→ Brief
Examine the data line by line and report how many lines include the word "poets", with no additional output.

(Records excerpted from a collection)
================================
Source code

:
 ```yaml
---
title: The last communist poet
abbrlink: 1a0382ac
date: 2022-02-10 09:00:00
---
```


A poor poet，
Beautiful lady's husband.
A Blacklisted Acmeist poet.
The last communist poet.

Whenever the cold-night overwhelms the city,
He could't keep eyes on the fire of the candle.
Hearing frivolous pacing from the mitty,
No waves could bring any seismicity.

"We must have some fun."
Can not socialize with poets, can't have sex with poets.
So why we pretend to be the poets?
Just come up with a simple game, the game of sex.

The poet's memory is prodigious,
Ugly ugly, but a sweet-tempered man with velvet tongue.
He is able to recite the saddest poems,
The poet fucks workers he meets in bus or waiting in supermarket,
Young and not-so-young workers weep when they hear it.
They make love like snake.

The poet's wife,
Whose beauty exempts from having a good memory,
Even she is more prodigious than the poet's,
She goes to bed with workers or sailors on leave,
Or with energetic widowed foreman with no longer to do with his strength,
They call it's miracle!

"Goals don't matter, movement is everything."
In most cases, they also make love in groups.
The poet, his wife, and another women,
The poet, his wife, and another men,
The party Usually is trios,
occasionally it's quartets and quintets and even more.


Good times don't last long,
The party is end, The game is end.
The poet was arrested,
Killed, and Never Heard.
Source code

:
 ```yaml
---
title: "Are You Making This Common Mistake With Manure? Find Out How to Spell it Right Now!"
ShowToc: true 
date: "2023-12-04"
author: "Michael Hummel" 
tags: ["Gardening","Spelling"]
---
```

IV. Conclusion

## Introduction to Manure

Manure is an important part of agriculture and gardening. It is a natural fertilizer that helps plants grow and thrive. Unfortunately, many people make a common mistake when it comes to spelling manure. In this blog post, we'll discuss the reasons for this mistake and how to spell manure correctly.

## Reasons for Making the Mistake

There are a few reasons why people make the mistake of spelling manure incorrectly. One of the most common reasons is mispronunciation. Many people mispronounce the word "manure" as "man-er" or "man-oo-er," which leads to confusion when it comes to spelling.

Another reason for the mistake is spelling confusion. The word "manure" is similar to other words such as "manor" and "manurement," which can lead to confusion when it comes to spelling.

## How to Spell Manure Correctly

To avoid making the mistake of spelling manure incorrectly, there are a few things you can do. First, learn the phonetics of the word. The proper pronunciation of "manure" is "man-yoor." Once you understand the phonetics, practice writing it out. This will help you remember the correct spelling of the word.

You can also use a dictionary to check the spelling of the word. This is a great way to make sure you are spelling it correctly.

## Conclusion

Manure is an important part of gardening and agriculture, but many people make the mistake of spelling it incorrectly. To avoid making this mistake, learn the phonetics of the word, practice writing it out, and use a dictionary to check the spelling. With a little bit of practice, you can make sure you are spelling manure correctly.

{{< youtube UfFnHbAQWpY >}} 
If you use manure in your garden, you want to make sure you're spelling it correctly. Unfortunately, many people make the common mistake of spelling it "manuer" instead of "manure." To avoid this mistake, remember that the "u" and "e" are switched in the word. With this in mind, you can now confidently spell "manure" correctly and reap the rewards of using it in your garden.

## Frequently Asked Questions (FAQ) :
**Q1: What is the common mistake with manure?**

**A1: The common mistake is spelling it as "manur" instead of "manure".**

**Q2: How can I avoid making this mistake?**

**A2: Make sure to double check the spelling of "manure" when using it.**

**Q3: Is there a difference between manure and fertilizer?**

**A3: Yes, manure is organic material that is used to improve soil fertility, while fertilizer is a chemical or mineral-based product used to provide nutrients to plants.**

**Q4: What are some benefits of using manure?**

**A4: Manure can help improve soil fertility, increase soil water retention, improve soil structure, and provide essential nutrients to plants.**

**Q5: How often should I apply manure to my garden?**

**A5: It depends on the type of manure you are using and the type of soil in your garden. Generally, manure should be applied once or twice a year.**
================================
→ Result for this task
2